→ **INSTRUCTIONS TO FOLLOW**: Nothing in the data may be altered as it is transcribed.

------ DATA FOR REVIEW

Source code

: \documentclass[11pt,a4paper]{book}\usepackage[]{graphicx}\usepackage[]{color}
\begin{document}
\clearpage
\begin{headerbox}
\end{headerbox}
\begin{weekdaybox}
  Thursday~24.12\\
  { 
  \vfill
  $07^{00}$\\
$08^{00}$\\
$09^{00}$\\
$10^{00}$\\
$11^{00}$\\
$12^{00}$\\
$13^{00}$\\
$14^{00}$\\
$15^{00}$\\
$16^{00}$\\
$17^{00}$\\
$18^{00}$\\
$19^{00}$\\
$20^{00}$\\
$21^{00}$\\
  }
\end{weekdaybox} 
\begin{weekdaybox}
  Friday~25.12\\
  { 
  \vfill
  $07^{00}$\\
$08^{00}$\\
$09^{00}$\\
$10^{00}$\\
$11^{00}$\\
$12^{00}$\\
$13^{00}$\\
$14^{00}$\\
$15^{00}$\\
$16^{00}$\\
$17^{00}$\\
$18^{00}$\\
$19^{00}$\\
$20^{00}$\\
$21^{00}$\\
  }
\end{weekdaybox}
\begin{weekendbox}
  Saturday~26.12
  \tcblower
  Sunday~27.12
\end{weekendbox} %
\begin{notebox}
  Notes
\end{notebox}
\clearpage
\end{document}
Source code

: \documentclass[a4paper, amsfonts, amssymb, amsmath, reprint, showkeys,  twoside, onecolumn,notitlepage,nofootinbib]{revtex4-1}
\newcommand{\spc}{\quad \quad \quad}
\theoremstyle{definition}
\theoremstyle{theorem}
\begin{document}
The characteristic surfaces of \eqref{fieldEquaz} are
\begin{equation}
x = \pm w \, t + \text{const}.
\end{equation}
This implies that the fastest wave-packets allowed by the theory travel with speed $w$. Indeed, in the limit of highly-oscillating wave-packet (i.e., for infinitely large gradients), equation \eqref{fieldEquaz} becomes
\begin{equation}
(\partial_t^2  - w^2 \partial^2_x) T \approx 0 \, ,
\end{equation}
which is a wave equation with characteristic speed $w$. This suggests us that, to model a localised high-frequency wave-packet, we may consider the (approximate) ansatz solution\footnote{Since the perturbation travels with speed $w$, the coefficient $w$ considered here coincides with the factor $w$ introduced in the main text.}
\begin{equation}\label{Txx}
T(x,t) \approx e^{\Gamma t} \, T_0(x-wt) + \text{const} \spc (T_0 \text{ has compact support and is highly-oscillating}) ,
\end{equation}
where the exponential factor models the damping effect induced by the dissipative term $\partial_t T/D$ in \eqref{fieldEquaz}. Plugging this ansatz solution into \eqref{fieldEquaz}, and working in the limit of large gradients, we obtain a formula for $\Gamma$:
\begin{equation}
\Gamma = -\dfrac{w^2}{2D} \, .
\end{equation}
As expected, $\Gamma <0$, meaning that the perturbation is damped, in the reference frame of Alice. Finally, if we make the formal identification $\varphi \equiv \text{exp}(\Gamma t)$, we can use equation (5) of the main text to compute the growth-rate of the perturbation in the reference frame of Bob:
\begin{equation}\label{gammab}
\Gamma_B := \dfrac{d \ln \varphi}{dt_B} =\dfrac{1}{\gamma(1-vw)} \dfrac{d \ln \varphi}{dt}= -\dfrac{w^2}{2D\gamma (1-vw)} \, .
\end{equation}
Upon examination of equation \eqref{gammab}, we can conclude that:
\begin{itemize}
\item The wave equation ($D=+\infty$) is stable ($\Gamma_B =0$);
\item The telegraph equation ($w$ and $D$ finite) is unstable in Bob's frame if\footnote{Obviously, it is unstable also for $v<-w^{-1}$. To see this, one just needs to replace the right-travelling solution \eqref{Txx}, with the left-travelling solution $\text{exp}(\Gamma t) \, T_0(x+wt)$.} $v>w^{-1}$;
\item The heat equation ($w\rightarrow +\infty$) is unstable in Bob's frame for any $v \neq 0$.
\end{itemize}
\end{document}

------------

→ **REPLY TO THE TASK**:
Source code

: \documentclass[11pt,a4paper]{book}\usepackage[]{graphicx}\usepackage[]{color}
\begin{document}
\clearpage
\begin{headerbox}
\end{headerbox}
\begin{weekdaybox}
  Thursday~24.12\\
  { 
  \vfill
  $07^{00}$\\
$08^{00}$\\
$09^{00}$\\
$10^{00}$\\
$11^{00}$\\
$12^{00}$\\
$13^{00}$\\
$14^{00}$\\
$15^{00}$\\
$16^{00}$\\
$17^{00}$\\
$18^{00}$\\
$19^{00}$\\
$20^{00}$\\
$21^{00}$\\
  }
\end{weekdaybox} 
\begin{weekdaybox}
  Friday~25.12\\
  { 
  \vfill
  $07^{00}$\\
$08^{00}$\\
$09^{00}$\\
$10^{00}$\\
$11^{00}$\\
$12^{00}$\\
$13^{00}$\\
$14^{00}$\\
$15^{00}$\\
$16^{00}$\\
$17^{00}$\\
$18^{00}$\\
$19^{00}$\\
$20^{00}$\\
$21^{00}$\\
  }
\end{weekdaybox}
\begin{weekendbox}
  Saturday~26.12
  \tcblower
  Sunday~27.12
\end{weekendbox} %
\begin{notebox}
  Notes
\end{notebox}
\clearpage
\end{document}
Source code

: \documentclass[a4paper, amsfonts, amssymb, amsmath, reprint, showkeys,  twoside, onecolumn,notitlepage,nofootinbib]{revtex4-1}
\newcommand{\spc}{\quad \quad \quad}
\theoremstyle{definition}
\theoremstyle{theorem}
\begin{document}
The characteristic surfaces of \eqref{fieldEquaz} are
\begin{equation}
x = \pm w \, t + \text{const}.
\end{equation}
This implies that the fastest wave-packets allowed by the theory travel with speed $w$. Indeed, in the limit of highly-oscillating wave-packet (i.e., for infinitely large gradients), equation \eqref{fieldEquaz} becomes
\begin{equation}
(\partial_t^2  - w^2 \partial^2_x) T \approx 0 \, ,
\end{equation}
which is a wave equation with characteristic speed $w$. This suggests us that, to model a localised high-frequency wave-packet, we may consider the (approximate) ansatz solution\footnote{Since the perturbation travels with speed $w$, the coefficient $w$ considered here coincides with the factor $w$ introduced in the main text.}
\begin{equation}\label{Txx}
T(x,t) \approx e^{\Gamma t} \, T_0(x-wt) + \text{const} \spc (T_0 \text{ has compact support and is highly-oscillating}) ,
\end{equation}
where the exponential factor models the damping effect induced by the dissipative term $\partial_t T/D$ in \eqref{fieldEquaz}. Plugging this ansatz solution into \eqref{fieldEquaz}, and working in the limit of large gradients, we obtain a formula for $\Gamma$:
\begin{equation}
\Gamma = -\dfrac{w^2}{2D} \, .
\end{equation}
As expected, $\Gamma <0$, meaning that the perturbation is damped, in the reference frame of Alice. Finally, if we make the formal identification $\varphi \equiv \text{exp}(\Gamma t)$, we can use equation (5) of the main text to compute the growth-rate of the perturbation in the reference frame of Bob:
\begin{equation}\label{gammab}
\Gamma_B := \dfrac{d \ln \varphi}{dt_B} =\dfrac{1}{\gamma(1-vw)} \dfrac{d \ln \varphi}{dt}= -\dfrac{w^2}{2D\gamma (1-vw)} \, .
\end{equation}
Upon examination of equation \eqref{gammab}, we can conclude that:
\begin{itemize}
\item The wave equation ($D=+\infty$) is stable ($\Gamma_B =0$);
\item The telegraph equation ($w$ and $D$ finite) is unstable in Bob's frame if\footnote{Obviously, it is unstable also for $v<-w^{-1}$. To see this, one just needs to replace the right-travelling solution \eqref{Txx}, with the left-travelling solution $\text{exp}(\Gamma t) \, T_0(x+wt)$.} $v>w^{-1}$;
\item The heat equation ($w\rightarrow +\infty$) is unstable in Bob's frame for any $v \neq 0$.
\end{itemize}
\end{document}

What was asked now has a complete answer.